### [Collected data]
☆ ☆ ☆ ☆ ☆ ☆ ☆

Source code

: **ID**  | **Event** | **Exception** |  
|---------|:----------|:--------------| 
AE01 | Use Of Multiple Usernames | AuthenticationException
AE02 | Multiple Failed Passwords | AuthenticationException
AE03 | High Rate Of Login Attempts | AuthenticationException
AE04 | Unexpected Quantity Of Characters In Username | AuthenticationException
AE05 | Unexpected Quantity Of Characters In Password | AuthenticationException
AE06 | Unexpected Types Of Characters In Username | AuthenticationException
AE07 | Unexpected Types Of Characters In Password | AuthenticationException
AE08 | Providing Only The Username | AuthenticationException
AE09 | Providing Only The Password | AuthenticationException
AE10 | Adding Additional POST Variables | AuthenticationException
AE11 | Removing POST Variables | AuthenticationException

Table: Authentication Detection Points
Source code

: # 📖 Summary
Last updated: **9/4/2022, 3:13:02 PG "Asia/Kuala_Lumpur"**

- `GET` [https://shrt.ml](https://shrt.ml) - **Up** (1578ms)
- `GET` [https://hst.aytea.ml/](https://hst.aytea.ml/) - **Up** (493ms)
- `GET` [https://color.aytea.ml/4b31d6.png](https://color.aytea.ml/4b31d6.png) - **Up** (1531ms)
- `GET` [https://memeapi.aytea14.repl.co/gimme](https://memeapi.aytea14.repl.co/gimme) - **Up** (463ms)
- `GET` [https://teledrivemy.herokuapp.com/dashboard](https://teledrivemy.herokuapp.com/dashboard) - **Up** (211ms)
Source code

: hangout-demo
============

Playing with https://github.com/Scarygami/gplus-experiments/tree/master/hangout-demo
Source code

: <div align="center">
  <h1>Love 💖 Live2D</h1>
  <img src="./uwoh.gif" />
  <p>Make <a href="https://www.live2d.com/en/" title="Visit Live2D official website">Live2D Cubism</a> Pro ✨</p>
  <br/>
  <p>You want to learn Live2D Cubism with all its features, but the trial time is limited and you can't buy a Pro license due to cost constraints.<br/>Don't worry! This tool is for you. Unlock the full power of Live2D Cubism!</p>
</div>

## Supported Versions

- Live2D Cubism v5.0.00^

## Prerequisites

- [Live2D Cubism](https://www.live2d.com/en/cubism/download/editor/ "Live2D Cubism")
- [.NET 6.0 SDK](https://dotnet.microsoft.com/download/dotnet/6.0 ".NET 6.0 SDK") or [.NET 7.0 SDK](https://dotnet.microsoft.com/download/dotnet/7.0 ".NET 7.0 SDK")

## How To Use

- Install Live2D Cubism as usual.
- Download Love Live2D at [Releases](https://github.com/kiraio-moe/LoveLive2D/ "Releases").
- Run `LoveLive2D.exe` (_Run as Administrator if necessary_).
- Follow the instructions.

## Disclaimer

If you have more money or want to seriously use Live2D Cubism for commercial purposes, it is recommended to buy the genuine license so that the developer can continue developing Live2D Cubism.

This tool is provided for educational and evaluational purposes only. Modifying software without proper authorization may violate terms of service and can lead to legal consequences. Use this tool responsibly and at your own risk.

☆ ☆ ☆ ☆ ☆ ☆ ☆

### [TASK DIRECTIONS]
Nothing but the lines from the start of the data through the line holding "# 📖 Summary" should be restated, and each one exactly.

### [FINISHED TASK]
Source code

: **ID**  | **Event** | **Exception** |  
|---------|:----------|:--------------| 
AE01 | Use Of Multiple Usernames | AuthenticationException
AE02 | Multiple Failed Passwords | AuthenticationException
AE03 | High Rate Of Login Attempts | AuthenticationException
AE04 | Unexpected Quantity Of Characters In Username | AuthenticationException
AE05 | Unexpected Quantity Of Characters In Password | AuthenticationException
AE06 | Unexpected Types Of Characters In Username | AuthenticationException
AE07 | Unexpected Types Of Characters In Password | AuthenticationException
AE08 | Providing Only The Username | AuthenticationException
AE09 | Providing Only The Password | AuthenticationException
AE10 | Adding Additional POST Variables | AuthenticationException
AE11 | Removing POST Variables | AuthenticationException

Table: Authentication Detection Points
Source code

: # 📖 Summary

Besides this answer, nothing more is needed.